▽

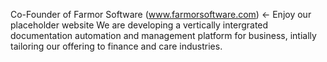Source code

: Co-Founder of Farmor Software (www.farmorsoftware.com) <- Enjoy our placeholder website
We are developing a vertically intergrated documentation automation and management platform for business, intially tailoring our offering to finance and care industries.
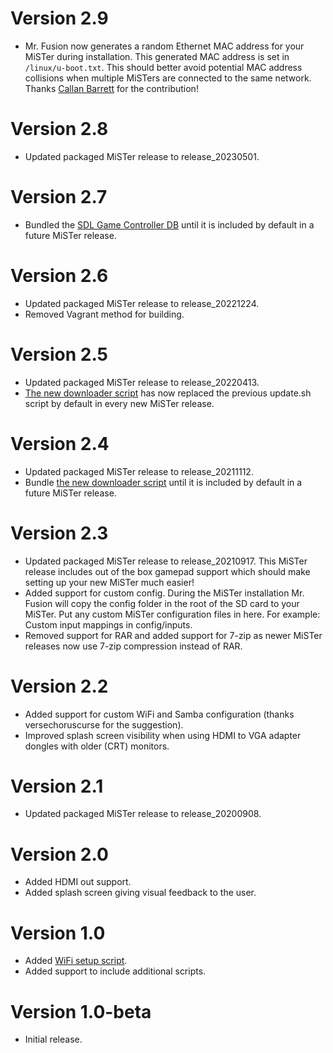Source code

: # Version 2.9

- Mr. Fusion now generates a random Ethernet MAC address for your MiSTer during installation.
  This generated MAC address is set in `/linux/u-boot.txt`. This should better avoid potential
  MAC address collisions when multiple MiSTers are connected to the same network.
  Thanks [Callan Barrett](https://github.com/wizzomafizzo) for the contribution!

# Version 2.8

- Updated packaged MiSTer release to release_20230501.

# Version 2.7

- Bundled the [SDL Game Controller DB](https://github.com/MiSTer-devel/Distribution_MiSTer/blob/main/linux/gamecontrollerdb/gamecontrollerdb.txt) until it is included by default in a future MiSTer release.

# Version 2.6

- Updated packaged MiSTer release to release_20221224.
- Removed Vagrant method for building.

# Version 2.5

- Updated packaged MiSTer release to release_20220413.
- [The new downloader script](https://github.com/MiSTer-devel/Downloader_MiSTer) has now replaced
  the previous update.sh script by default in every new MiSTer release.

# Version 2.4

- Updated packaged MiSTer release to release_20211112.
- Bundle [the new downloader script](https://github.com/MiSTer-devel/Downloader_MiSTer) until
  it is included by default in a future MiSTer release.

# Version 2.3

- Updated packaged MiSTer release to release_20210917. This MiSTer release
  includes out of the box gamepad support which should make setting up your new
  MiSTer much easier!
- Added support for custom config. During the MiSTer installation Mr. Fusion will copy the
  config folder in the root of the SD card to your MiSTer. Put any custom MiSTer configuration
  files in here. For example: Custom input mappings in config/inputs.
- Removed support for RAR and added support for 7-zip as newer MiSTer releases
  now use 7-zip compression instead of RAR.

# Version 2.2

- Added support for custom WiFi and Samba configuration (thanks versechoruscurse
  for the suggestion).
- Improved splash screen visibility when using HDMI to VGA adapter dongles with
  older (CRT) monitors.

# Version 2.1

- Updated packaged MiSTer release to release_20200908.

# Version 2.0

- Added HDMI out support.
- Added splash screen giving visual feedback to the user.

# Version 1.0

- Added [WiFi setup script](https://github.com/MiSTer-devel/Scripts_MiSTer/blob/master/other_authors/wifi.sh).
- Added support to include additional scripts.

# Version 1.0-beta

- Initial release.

△
▽

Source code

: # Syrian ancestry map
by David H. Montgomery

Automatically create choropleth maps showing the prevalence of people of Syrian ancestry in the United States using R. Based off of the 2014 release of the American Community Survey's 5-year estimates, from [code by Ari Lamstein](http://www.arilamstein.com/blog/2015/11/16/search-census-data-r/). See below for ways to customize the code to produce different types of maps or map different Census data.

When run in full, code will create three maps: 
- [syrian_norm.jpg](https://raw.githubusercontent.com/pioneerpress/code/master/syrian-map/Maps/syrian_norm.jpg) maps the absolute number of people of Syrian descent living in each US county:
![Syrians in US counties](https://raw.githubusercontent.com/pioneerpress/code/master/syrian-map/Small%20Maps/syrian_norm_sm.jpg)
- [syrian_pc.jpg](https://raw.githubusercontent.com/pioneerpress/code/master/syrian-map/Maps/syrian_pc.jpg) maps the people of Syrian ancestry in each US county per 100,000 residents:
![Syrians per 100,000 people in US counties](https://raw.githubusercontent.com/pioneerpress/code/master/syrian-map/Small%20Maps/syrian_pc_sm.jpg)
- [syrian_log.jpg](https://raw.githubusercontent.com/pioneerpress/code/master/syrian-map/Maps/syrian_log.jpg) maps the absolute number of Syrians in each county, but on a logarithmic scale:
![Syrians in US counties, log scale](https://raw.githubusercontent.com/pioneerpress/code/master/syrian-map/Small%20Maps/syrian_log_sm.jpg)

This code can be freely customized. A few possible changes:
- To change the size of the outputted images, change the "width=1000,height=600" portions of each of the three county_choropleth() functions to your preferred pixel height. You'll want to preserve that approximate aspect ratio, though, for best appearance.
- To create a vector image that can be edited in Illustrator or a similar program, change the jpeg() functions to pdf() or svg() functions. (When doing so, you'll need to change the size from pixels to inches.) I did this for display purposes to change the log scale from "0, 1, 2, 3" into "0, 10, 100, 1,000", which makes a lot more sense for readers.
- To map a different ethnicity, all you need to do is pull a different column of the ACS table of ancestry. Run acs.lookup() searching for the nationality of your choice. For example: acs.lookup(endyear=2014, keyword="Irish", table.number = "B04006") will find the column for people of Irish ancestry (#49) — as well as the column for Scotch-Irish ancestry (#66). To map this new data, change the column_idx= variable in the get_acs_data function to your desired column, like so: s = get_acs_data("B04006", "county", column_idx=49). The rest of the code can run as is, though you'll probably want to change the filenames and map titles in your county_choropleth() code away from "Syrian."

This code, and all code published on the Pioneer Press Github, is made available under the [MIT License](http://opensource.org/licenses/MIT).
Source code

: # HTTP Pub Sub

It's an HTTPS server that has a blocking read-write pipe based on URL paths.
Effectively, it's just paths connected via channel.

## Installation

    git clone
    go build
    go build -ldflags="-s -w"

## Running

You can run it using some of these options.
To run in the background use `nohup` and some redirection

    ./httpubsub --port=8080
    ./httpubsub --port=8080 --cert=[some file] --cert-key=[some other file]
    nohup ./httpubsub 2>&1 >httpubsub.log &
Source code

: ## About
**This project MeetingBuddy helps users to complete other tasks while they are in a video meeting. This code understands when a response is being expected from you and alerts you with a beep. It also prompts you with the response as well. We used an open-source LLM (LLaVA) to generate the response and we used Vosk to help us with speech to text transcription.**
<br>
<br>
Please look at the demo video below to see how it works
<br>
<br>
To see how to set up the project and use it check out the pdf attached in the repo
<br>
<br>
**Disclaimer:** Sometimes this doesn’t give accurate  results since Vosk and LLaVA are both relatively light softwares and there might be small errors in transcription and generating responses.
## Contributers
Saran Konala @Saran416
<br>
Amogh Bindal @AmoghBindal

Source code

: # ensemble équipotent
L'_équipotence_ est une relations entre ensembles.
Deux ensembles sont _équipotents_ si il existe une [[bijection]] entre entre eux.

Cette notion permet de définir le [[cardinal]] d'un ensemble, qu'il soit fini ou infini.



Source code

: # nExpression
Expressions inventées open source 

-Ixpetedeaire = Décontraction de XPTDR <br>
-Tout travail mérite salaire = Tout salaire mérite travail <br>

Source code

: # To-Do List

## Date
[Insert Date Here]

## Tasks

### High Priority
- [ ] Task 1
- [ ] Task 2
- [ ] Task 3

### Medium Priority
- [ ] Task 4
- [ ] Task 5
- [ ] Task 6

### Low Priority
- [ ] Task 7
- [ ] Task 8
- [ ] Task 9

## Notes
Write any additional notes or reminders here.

△

About this task — Please set down, exactly and with no pictures, the lines in the entries above starting at the one holding "our placeholder website" and ending at the one holding "# Version 2.7", ends included.

Solution to the exercise —
: Co-Founder of Farmor Software (www.farmorsoftware.com) <- Enjoy our placeholder website
We are developing a vertically intergrated documentation automation and management platform for business, intially tailoring our offering to finance and care industries.
Source code

: # Version 2.9

- Mr. Fusion now generates a random Ethernet MAC address for your MiSTer during installation.
  This generated MAC address is set in `/linux/u-boot.txt`. This should better avoid potential
  MAC address collisions when multiple MiSTers are connected to the same network.
  Thanks [Callan Barrett](https://github.com/wizzomafizzo) for the contribution!

# Version 2.8

- Updated packaged MiSTer release to release_20230501.

# Version 2.7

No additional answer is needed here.